I'll answer your question but firstly do no presume to know what I believe to be true or what I do or don't understand.
That's been one of my biggest gripes with the remainer camp, or shall we now call them the 'rejoiners'?
It started the day after the referendum and it continues to this day... everyone who voted leave (and now who voted the Tories in on Thursday) is racist, uneducated, bigoted, inward looking, little Englander's, stupid and the list goes on.
The outpouring of grief on social media has been hilarious and it's going exactly the same way as it did after the referendum in 2016. Whenever a valid point is made against what they say we end up back in the gutter with personal insults. You're old, you shouldn't have been allowed to vote, you're racist, you're a fascist, you're a ---- etc. etc. and so it continues.
I didn't buy into any of the campaign rhetoric from either side in the referendum. My vote to leave was based on my own research about the EU, it's foundation, my life experiences of how the EU has impacted this country and the fact that successive governments have ceded power to unelected officials in Brussels. This is our country, I want the option to change the people making the laws that affect me and I want successive generations to have that option. I don't want future generations to be drones doing the bidding of Brussels.

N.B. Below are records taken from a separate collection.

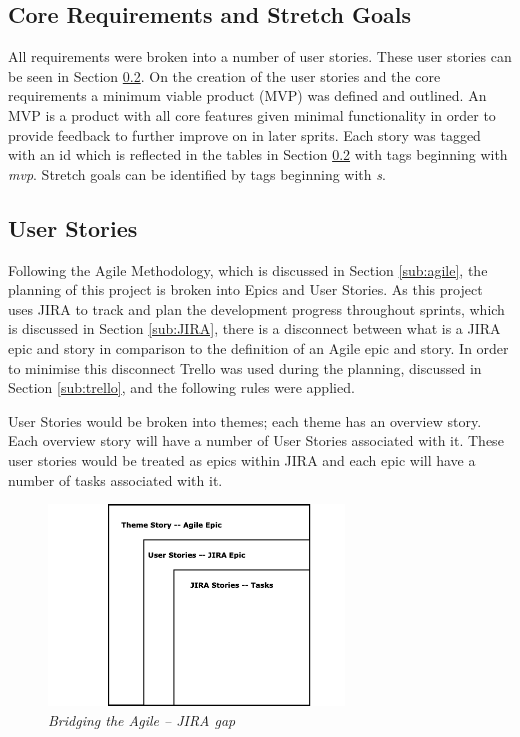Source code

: \subsection{Core Requirements and Stretch Goals}
All requirements were broken into a number of user stories. These user stories can be seen in Section \ref{sub:user_stories}. On the creation of the user stories and the core requirements a minimum viable product (MVP) was defined and outlined. An MVP is a product with all core features given minimal functionality in order to provide feedback to further improve on in later sprits. Each story was tagged with an id which is reflected in the tables in Section \ref{sub:user_stories} with tags beginning with \textit{mvp}. Stretch goals can be identified by tags beginning with \textit{s}.

\subsection{User Stories}
\label{sub:user_stories}
Following the Agile Methodology, which is discussed in Section \ref{sub:agile}, the planning of this project is broken into Epics and User Stories. As this project uses JIRA to track and plan the development progress throughout sprints, which is discussed in Section \ref{sub:JIRA}, there is a disconnect between what is a JIRA epic and story in comparison to the definition of an Agile epic and story. In order to minimise this disconnect Trello was used during the planning, discussed in Section \ref{sub:trello}, and the following rules were applied.

User Stories would be broken into themes; each theme has an overview story. Each overview story will have a number of User Stories associated with it. These user stories would be treated as epics within JIRA and each epic will have a number of tasks associated with it. 

\begin{figure}[!ht]
\centering
\includegraphics*[width=0.7\textwidth]{images/stories.png}
\caption{\em Bridging the Agile -- JIRA gap}
\label{img:showcase-arch}
\end{figure}

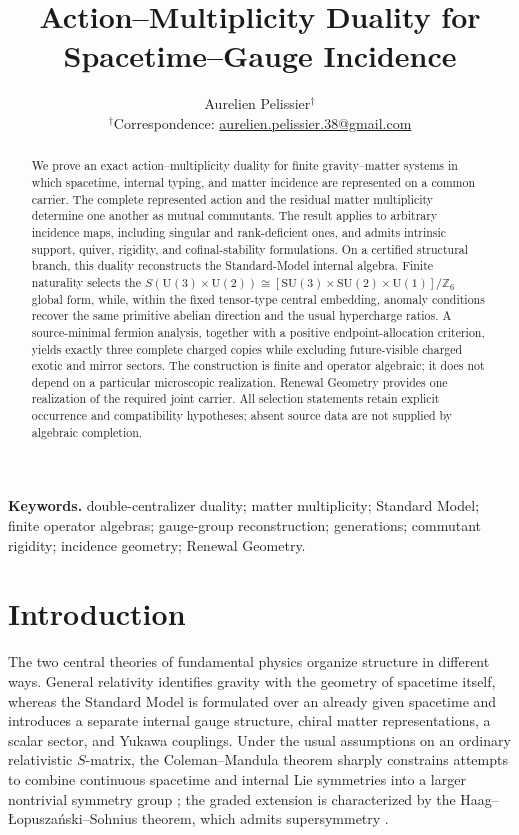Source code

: \documentclass[11pt]{article}
\title{\textbf{Action--Multiplicity Duality for Spacetime--Gauge Incidence}}
\author{Aurelien Pelissier$^{\dagger}$\\
{\small $^{\dagger}$Correspondence: \href{mailto:aurelien.pelissier.38@gmail.com}{aurelien.pelissier.38@gmail.com}}}
\date{}
\numberwithin{equation}{section}
\theoremstyle{definition}
\theoremstyle{remark}
\newcommand{\Z}{\mathbb Z}
\newcommand{\U}{\mathrm U}
\newcommand{\SU}{\mathrm{SU}}
\begin{document}
\maketitle


\begin{abstract}
We prove an exact action--multiplicity duality for finite gravity--matter systems in which spacetime, internal typing, and matter incidence are represented on a common carrier. The complete represented action and the residual matter multiplicity determine one another as mutual commutants. The result applies to arbitrary incidence maps, including singular and rank-deficient ones, and admits intrinsic support, quiver, rigidity, and cofinal-stability formulations.
%
On a certified structural branch, this duality reconstructs the Standard-Model internal algebra. Finite naturality selects the $S(\U(3)\times\U(2))\cong[\SU(3)\times\SU(2)\times\U(1)]/\Z_6$ global form, while, within the fixed tensor-type central embedding, anomaly conditions recover the same primitive abelian direction and the usual hypercharge ratios. A source-minimal fermion analysis, together with a positive endpoint-allocation criterion, yields exactly three complete charged copies while excluding future-visible charged exotic and mirror sectors. The construction is finite and operator algebraic; it does not depend on a particular microscopic realization. Renewal Geometry provides one realization of the required joint carrier.
All selection statements retain explicit occurrence and compatibility hypotheses; absent source data are not supplied by algebraic completion.
\end{abstract}


\medskip
\noindent\textbf{Keywords.}
double-centralizer duality; matter multiplicity; Standard Model;
finite operator algebras; gauge-group reconstruction; generations;
commutant rigidity; incidence geometry; Renewal Geometry.


\section{Introduction}
\label{sec:introduction}
The two central theories of fundamental physics organize structure in
different ways.  General relativity identifies gravity with the geometry of
spacetime itself, whereas the Standard Model is formulated over an already
given spacetime and introduces a separate internal gauge structure, chiral
matter representations, a scalar sector, and Yukawa couplings.  Under the
usual assumptions on an ordinary relativistic $S$-matrix, the
Coleman--Mandula theorem sharply constrains attempts to combine continuous
spacetime and internal Lie symmetries into a larger nontrivial symmetry group
\cite{ColemanMandula1967}; the graded extension is characterized by the
Haag--\L opusza\'nski--Sohnius theorem, which admits supersymmetry
\cite{HaagLopuszanskiSohnius1975}.
\end{document}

As for the Scottish call for independence... I'm still staggered that those calling for it believe they will have independence if they join the EU. I might be missing something being a stupid uneducated leaver an all, but I just don't see how Independent can be used as an adjective for an EU member state, especially when the core goal of the EU is to form a federal superstate with all policy being made by unelected officials in Brussels. So if someone more educated than I (maybe a Labour or SNP voter, a remainer/rejoiner perhaps) fancies explaining it, I'd love to see the linguistic gymnastics you'll use to do it.